I should say right up front, while there were many, many things I liked about Daughter of the Blood, I won’t be reading the sequel. Ultimately, it was just a bit too dark and disturbing for me…
The story itself is action-packed, fast-paced, and well plotted. It was gripping, tense, with plenty of horrifying surprises to keep you on the edge of your seat.
The characters were interesting and had a depth of back story which drove the book. What was also interesting about the characters was the lack of “good” and “bad”; not a single one could be described as solely hero or villain. Everyone was painted in shades of grey. The lack of solid moral ground should have made the characters, and the stage they inhabit, less likeable. Perhaps it did at times. However, it also made them feel intensely “real”. It challenged the reader’s perception of right and wrong, and any sense of moral absolutism you might have gone in with was sorely perplexed by the end of the book.
I admired the robust feminism of the world Anne Bishop created, where the women are the ruling class, in many ways the stronger sex, and men have been relegated to a sort of useful servant status. Not to say there aren’t powerful men in her world, but the women are front and centre. What could have been an overly simplistic vision was somewhat nuanced, as, just like in our own world, there’s plenty of scheming and just as many “bad guys” at the top as the bottom. As much as I liked this complicated take on modern feminism, there was a clear divide between the genders in the book: men do “this”, look like “this”; women like “this”. And in today’s world, I’m not sure that has any place anymore. It was nuanced, but could have been even more so.
I found the plot and worldbuilding confusing at first. It wasn’t sufficiently explained or demonstrated, and, while the key at the start of the book was helpful, a map would have been good. However, I went with it and I think by the end had a clear enough idea of what was going on. I enjoyed the sense of place throughout, and, while this was clearly a world in chaos, it was still one I’d like to visit.
If some of the character names and tropes were a little obvious, I didn’t mind that. I like a little bit of cheese in my fantasy.
Having said all of that, you’re probably wondering why I won’t be reading the sequel…
What surprised me about the book was the overtly sexual nature of… well, pretty much everything! I don’t mind a bit of romance, but literally everything in the book had undertones of sex. The men are enslaved by their genitalia (cue sniggering), their role in society is to serve women as sex slaves or “consorts”, another of the main characters is a prostitute, and two of the other characters are paedophiles… None of which was subtle. And all of this is going on in a setting where the protagonist is a little girl… In fact, while I don’t like to use the word, I think a lot of people would find this book triggering. It’s quite violent, which would have been fine, but combine that with graphic sex scenes, and multiple scenes of rape, incest, and child abuse… I found it all faintly distasteful, and not a little disturbing.

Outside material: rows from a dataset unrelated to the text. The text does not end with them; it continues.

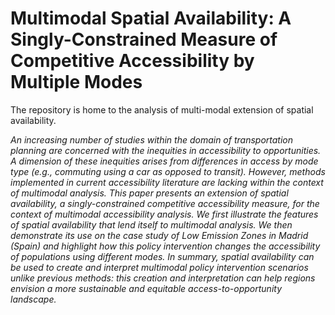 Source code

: 
<!-- README.md is generated from README.Rmd. Please edit that file -->

# Multimodal Spatial Availability: A Singly-Constrained Measure of Competitive Accessibility by Multiple Modes

The repository is home to the analysis of multi-modal extension of
spatial availability.

*An increasing number of studies within the domain of transportation
planning are concerned with the inequities in accessibility to
opportunities. A dimension of these inequities arises from differences
in access by mode type (e.g., commuting using a car as opposed to
transit). However, methods implemented in current accessibility
literature are lacking within the context of multimodal analysis. This
paper presents an extension of spatial availability, a
singly-constrained competitive accessibility measure, for the context of
multimodal accessibility analysis. We first illustrate the features of
spatial availability that lend itself to multimodal analysis. We then
demonstrate its use on the case study of Low Emission Zones in Madrid
(Spain) and highlight how this policy intervention changes the
accessibility of populations using different modes. In summary, spatial
availability can be used to create and interpret multimodal policy
intervention scenarios unlike previous methods: this creation and
interpretation can help regions envision a more sustainable and
equitable access-to-opportunity landscape.*

<!-- badges: start -->
<!-- badges: end -->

I think the most disturbing part of the book was watching one of the characters try to control his feelings for the little girl… And I mean one of the characters who is not classed as an out and out paedo… Rather, it’s phrased as he likes who she will become and tries desperately not to be attracted to her as a child, but, considering at one point he has to seduce her in order to give her the will to live, I found the whole thing very troubling. How is that better?
I could have dealt with the storylines about rape and incest and all the rest, and the rather bizarre and overly sexualised worldbuilding. But having one of the protagonists lust after a ten year old, and this be excused because he says, “I’ll just wait till she’s older”, was too much for me. I’m out. That’s just wrong.